_Exercise inputs_
-- -- --
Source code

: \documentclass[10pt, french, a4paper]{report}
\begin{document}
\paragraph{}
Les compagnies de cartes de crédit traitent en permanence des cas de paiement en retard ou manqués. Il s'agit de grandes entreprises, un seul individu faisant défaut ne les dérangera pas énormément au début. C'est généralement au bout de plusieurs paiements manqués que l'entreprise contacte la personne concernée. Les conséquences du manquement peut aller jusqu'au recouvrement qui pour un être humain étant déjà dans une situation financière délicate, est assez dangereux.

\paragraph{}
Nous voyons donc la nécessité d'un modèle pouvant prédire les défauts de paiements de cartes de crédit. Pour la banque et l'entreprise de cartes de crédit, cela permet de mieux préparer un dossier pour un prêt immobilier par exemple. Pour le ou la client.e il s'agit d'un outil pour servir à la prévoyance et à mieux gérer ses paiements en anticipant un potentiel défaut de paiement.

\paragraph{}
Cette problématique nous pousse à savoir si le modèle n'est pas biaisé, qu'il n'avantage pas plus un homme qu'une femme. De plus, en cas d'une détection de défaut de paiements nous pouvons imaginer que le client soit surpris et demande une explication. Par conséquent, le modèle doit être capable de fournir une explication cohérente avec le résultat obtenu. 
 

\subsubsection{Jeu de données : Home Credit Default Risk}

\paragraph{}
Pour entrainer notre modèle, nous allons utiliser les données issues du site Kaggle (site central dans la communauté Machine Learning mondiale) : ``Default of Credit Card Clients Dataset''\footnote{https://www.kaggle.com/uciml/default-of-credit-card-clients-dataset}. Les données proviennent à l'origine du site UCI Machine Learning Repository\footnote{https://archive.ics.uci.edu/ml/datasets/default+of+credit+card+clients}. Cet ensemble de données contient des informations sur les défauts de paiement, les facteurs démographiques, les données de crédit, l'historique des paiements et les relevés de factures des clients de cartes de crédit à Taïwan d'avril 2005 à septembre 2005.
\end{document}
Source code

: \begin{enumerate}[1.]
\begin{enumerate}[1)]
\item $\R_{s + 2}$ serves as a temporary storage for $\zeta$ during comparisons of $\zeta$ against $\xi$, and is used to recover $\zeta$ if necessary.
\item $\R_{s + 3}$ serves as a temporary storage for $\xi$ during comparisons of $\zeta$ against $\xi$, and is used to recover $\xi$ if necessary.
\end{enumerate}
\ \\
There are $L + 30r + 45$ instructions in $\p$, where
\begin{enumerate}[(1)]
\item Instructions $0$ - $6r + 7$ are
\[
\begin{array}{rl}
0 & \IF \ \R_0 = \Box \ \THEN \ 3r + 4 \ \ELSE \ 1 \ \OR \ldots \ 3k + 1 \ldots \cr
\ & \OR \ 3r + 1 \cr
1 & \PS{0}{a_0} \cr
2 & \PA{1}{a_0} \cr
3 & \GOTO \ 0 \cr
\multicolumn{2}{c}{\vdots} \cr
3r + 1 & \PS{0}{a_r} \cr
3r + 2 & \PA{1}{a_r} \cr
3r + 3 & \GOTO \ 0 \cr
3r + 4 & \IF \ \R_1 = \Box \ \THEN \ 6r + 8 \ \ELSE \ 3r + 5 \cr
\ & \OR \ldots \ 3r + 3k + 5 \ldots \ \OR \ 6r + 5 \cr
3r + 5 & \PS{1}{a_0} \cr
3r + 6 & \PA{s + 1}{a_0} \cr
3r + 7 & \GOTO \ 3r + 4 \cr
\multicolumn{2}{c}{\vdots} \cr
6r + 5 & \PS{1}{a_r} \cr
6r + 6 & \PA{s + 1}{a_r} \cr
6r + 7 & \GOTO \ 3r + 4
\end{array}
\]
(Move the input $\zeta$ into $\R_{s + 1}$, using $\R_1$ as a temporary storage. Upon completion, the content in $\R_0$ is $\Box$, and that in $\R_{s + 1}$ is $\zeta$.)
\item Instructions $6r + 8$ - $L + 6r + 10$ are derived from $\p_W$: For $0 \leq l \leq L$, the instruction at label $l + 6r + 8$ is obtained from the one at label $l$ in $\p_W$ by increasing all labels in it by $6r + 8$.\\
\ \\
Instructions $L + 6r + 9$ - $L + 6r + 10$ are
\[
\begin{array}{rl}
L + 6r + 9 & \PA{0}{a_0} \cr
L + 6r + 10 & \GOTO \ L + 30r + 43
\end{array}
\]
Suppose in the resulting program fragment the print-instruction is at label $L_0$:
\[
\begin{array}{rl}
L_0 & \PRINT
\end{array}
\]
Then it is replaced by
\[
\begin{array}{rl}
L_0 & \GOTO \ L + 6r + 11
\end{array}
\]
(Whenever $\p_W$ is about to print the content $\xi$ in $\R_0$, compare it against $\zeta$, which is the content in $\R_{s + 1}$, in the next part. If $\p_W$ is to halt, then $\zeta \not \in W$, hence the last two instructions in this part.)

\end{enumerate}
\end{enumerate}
-- -- --
_What to produce_
Copy out all of the records above with nothing altered.

_Answer to this task_
Source code

: \documentclass[10pt, french, a4paper]{report}
\begin{document}
\paragraph{}
Les compagnies de cartes de crédit traitent en permanence des cas de paiement en retard ou manqués. Il s'agit de grandes entreprises, un seul individu faisant défaut ne les dérangera pas énormément au début. C'est généralement au bout de plusieurs paiements manqués que l'entreprise contacte la personne concernée. Les conséquences du manquement peut aller jusqu'au recouvrement qui pour un être humain étant déjà dans une situation financière délicate, est assez dangereux.

\paragraph{}
Nous voyons donc la nécessité d'un modèle pouvant prédire les défauts de paiements de cartes de crédit. Pour la banque et l'entreprise de cartes de crédit, cela permet de mieux préparer un dossier pour un prêt immobilier par exemple. Pour le ou la client.e il s'agit d'un outil pour servir à la prévoyance et à mieux gérer ses paiements en anticipant un potentiel défaut de paiement.

\paragraph{}
Cette problématique nous pousse à savoir si le modèle n'est pas biaisé, qu'il n'avantage pas plus un homme qu'une femme. De plus, en cas d'une détection de défaut de paiements nous pouvons imaginer que le client soit surpris et demande une explication. Par conséquent, le modèle doit être capable de fournir une explication cohérente avec le résultat obtenu. 
 

\subsubsection{Jeu de données : Home Credit Default Risk}

\paragraph{}
Pour entrainer notre modèle, nous allons utiliser les données issues du site Kaggle (site central dans la communauté Machine Learning mondiale) : ``Default of Credit Card Clients Dataset''\footnote{https://www.kaggle.com/uciml/default-of-credit-card-clients-dataset}. Les données proviennent à l'origine du site UCI Machine Learning Repository\footnote{https://archive.ics.uci.edu/ml/datasets/default+of+credit+card+clients}. Cet ensemble de données contient des informations sur les défauts de paiement, les facteurs démographiques, les données de crédit, l'historique des paiements et les relevés de factures des clients de cartes de crédit à Taïwan d'avril 2005 à septembre 2005.
\end{document}
Source code

: \begin{enumerate}[1.]
\begin{enumerate}[1)]
\item $\R_{s + 2}$ serves as a temporary storage for $\zeta$ during comparisons of $\zeta$ against $\xi$, and is used to recover $\zeta$ if necessary.
\item $\R_{s + 3}$ serves as a temporary storage for $\xi$ during comparisons of $\zeta$ against $\xi$, and is used to recover $\xi$ if necessary.
\end{enumerate}
\ \\
There are $L + 30r + 45$ instructions in $\p$, where
\begin{enumerate}[(1)]
\item Instructions $0$ - $6r + 7$ are
\[
\begin{array}{rl}
0 & \IF \ \R_0 = \Box \ \THEN \ 3r + 4 \ \ELSE \ 1 \ \OR \ldots \ 3k + 1 \ldots \cr
\ & \OR \ 3r + 1 \cr
1 & \PS{0}{a_0} \cr
2 & \PA{1}{a_0} \cr
3 & \GOTO \ 0 \cr
\multicolumn{2}{c}{\vdots} \cr
3r + 1 & \PS{0}{a_r} \cr
3r + 2 & \PA{1}{a_r} \cr
3r + 3 & \GOTO \ 0 \cr
3r + 4 & \IF \ \R_1 = \Box \ \THEN \ 6r + 8 \ \ELSE \ 3r + 5 \cr
\ & \OR \ldots \ 3r + 3k + 5 \ldots \ \OR \ 6r + 5 \cr
3r + 5 & \PS{1}{a_0} \cr
3r + 6 & \PA{s + 1}{a_0} \cr
3r + 7 & \GOTO \ 3r + 4 \cr
\multicolumn{2}{c}{\vdots} \cr
6r + 5 & \PS{1}{a_r} \cr
6r + 6 & \PA{s + 1}{a_r} \cr
6r + 7 & \GOTO \ 3r + 4
\end{array}
\]
(Move the input $\zeta$ into $\R_{s + 1}$, using $\R_1$ as a temporary storage. Upon completion, the content in $\R_0$ is $\Box$, and that in $\R_{s + 1}$ is $\zeta$.)
\item Instructions $6r + 8$ - $L + 6r + 10$ are derived from $\p_W$: For $0 \leq l \leq L$, the instruction at label $l + 6r + 8$ is obtained from the one at label $l$ in $\p_W$ by increasing all labels in it by $6r + 8$.\\
\ \\
Instructions $L + 6r + 9$ - $L + 6r + 10$ are
\[
\begin{array}{rl}
L + 6r + 9 & \PA{0}{a_0} \cr
L + 6r + 10 & \GOTO \ L + 30r + 43
\end{array}
\]
Suppose in the resulting program fragment the print-instruction is at label $L_0$:
\[
\begin{array}{rl}
L_0 & \PRINT
\end{array}
\]
Then it is replaced by
\[
\begin{array}{rl}
L_0 & \GOTO \ L + 6r + 11
\end{array}
\]
(Whenever $\p_W$ is about to print the content $\xi$ in $\R_0$, compare it against $\zeta$, which is the content in $\R_{s + 1}$, in the next part. If $\p_W$ is to halt, then $\zeta \not \in W$, hence the last two instructions in this part.)

\end{enumerate}
\end{enumerate}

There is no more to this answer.